Adjoint macroscopic forcing method for computing the nonlocal eddy viscosity in a turbulent channel flow

The nonlocal eddy viscosity relates the Reynolds stress at a spatial point to the mean velocity gradient at all points. With this, one can inform models, e.g., RANS models, about the sensitivity to the mean velocity gradient and the suitability of local approximations. Previous brute force approaches (Mani and Park, Phys. Rev. Fluids, 2021; Hamba, Phys.
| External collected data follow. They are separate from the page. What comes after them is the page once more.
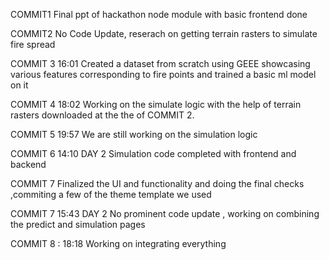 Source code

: COMMIT1 
Final ppt of hackathon 
node module with basic frontend done


COMMIT2
No Code Update, reserach on getting terrain rasters to simulate fire spread


COMMIT 3 16:01
Created a dataset from scratch using GEEE showcasing various features corresponding to fire points and trained a basic ml model on it 


COMMIT 4 18:02
Working on the simulate logic with the help of terrain rasters downloaded at the the of COMMIT 2.

COMMIT 5 19:57
We are still working on the simulation logic


COMMIT 6 14:10 DAY 2
Simulation code completed with frontend and backend 

COMMIT 7 
Finalized the UI and functionality and doing the final checks ,commiting a few of the theme template we used 



COMMIT 7 15:43 DAY 2
No prominent code update , working on combining the predict and simulation pages

COMMIT 8 : 18:18 
Working on integrating everything 


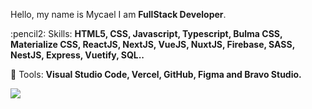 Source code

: <p align="left"> 
  Hello, my name is Mycael I am <strong>FullStack Developer</strong>.
</p>

<p align="left">
  :pencil2: Skills: <strong>HTML5, CSS, Javascript, Typescript, Bulma CSS, Materialize CSS, ReactJS, NextJS, VueJS, NuxtJS, Firebase, SASS, NestJS, Express, Vuetify, SQL..</strong>
</p>

<p align="left">
  💼 Tools: <strong>Visual Studio Code, Vercel, GitHub, Figma and Bravo Studio.</strong>
</p>

<p align="left">
  <a href="mailto:mycael590@gmail.com" alt="Gmail">
  <img src="https://img.shields.io/badge/-Gmail-FF0000?style=flat-square&labelColor=FF0000&logo=gmail&logoColor=white&link=iuricodebrasil@gmail.com" /></a>
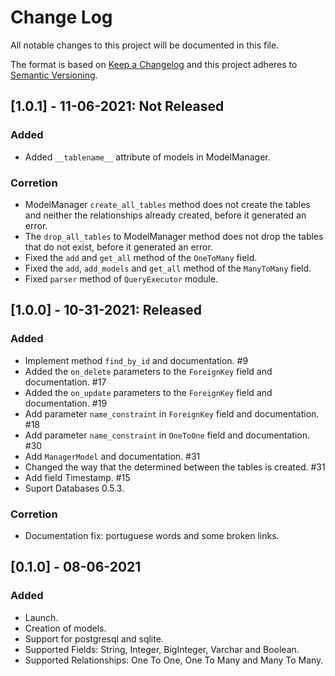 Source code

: # Change Log

All notable changes to this project will be documented in this file.

The format is based on [Keep a Changelog](http://keepachangelog.com/)
and this project adheres to [Semantic Versioning](http://semver.org/).

## [1.0.1] - 11-06-2021: Not Released

### Added
- Added `__tablename__` attribute of models in ModelManager.

### Corretion
- ModelManager `create_all_tables` method does not create the tables
and neither the relationships already created, before it generated an error.
- The `drop_all_tables` to ModelManager method does not drop the tables
that do not exist, before it generated an error.
- Fixed the `add` and `get_all` method of the `OneToMany` field.
- Fixed the `add`, `add_models` and `get_all` method of the `ManyToMany` field.
- Fixed `parser` method of `QueryExecutor` module.


## [1.0.0] - 10-31-2021: Released

### Added
- Implement method `find_by_id` and documentation. #9 
- Added the `on_delete` parameters to the `ForeignKey` field and documentation. #17
- Added the `on_update` parameters to the `ForeignKey` field and documentation. #19 
- Add parameter `name_constraint` in `ForeignKey` field and documentation. #18 
- Add parameter `name_constraint` in `OneToOne` field and documentation. #30 
- Add `ManagerModel` and documentation. #31 
- Changed the way that the determined between the tables is created. #31 
- Add field Timestamp. #15
- Suport Databases 0.5.3.

### Corretion
- Documentation fix: portuguese words and some broken links.

## [0.1.0] - 08-06-2021

### Added
- Launch.
- Creation of models.
- Support for postgresql and sqlite.
- Supported Fields: String, Integer, BigInteger, Varchar and Boolean.
- Supported Relationships: One To One, One To Many and Many To Many. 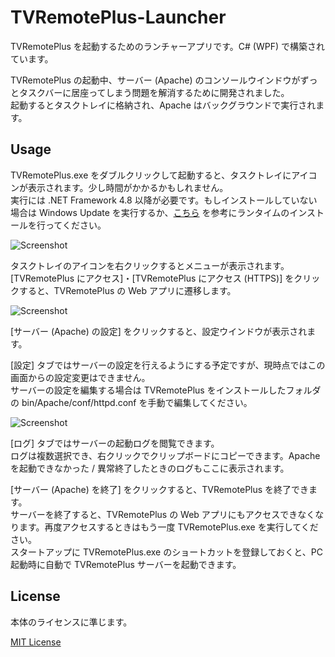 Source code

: 
# TVRemotePlus-Launcher

TVRemotePlus を起動するためのランチャーアプリです。C# (WPF) で構築されています。

TVRemotePlus の起動中、サーバー (Apache) のコンソールウインドウがずっとタスクバーに居座ってしまう問題を解消するために開発されました。  
起動するとタスクトレイに格納され、Apache はバックグラウンドで実行されます。  

## Usage

TVRemotePlus.exe をダブルクリックして起動すると、タスクトレイにアイコンが表示されます。少し時間がかかるかもしれません。  
実行には .NET Framework 4.8 以降が必要です。もしインストールしていない場合は Windows Update を実行するか、[こちら](https://www.ipentec.com/document/windows-install-dotnet-framework-48-runtime) を参考にランタイムのインストールを行ってください。

![Screenshot](https://user-images.githubusercontent.com/39271166/90086206-d8a67380-dd54-11ea-8734-7217648429c5.png)

タスクトレイのアイコンを右クリックするとメニューが表示されます。  
[TVRemotePlus にアクセス]・[TVRemotePlus にアクセス (HTTPS)] をクリックすると、TVRemotePlus の Web アプリに遷移します。  

![Screenshot](https://user-images.githubusercontent.com/39271166/90086195-d47a5600-dd54-11ea-8f79-25b69ec91885.png)

[サーバー (Apache) の設定] をクリックすると、設定ウインドウが表示されます。  

\[設定] タブではサーバーの設定を行えるようにする予定ですが、現時点ではこの画面からの設定変更はできません。  
サーバーの設定を編集する場合は TVRemotePlus をインストールしたフォルダの bin/Apache/conf/httpd.conf を手動で編集してください。  

![Screenshot](https://user-images.githubusercontent.com/39271166/90086201-d6dcb000-dd54-11ea-9961-de63909c43c3.png)

\[ログ] タブではサーバーの起動ログを閲覧できます。  
ログは複数選択でき、右クリックでクリップボードにコピーできます。Apache を起動できなかった / 異常終了したときのログもここに表示されます。

[サーバー (Apache) を終了] をクリックすると、TVRemotePlus を終了できます。  
サーバーを終了すると、TVRemotePlus の Web アプリにもアクセスできなくなります。再度アクセスするときはもう一度 TVRemotePlus.exe を実行してください。  
スタートアップに TVRemotePlus.exe のショートカットを登録しておくと、PC 起動時に自動で TVRemotePlus サーバーを起動できます。

## License

本体のライセンスに準じます。

[MIT License](LICENSE.txt)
Fluids, 2005) compute the nonlocal eddy viscosity by forcing the mean velocity gradient at each point in the averaged space and examining the Reynolds stress response. They require a separate simulation for each mean velocity gradient point. So, obtaining the nonlocal eddy viscosity requires as many simulations as degrees of freedom in the averaged space. For large problems, the number of simulations required becomes cost prohibitive. We present the adjoint macroscopic forcing method (MFM) as a strategy to obtain the nonlocal eddy viscosity at a given Reynolds stress location using a single simulation. This method recovers the Reynolds stress dependence at a point of interest, such as a separation point or near the wall, on the mean velocity gradient at all points. We demonstrate the adjoint MFM on a canonical turbulent channel flow.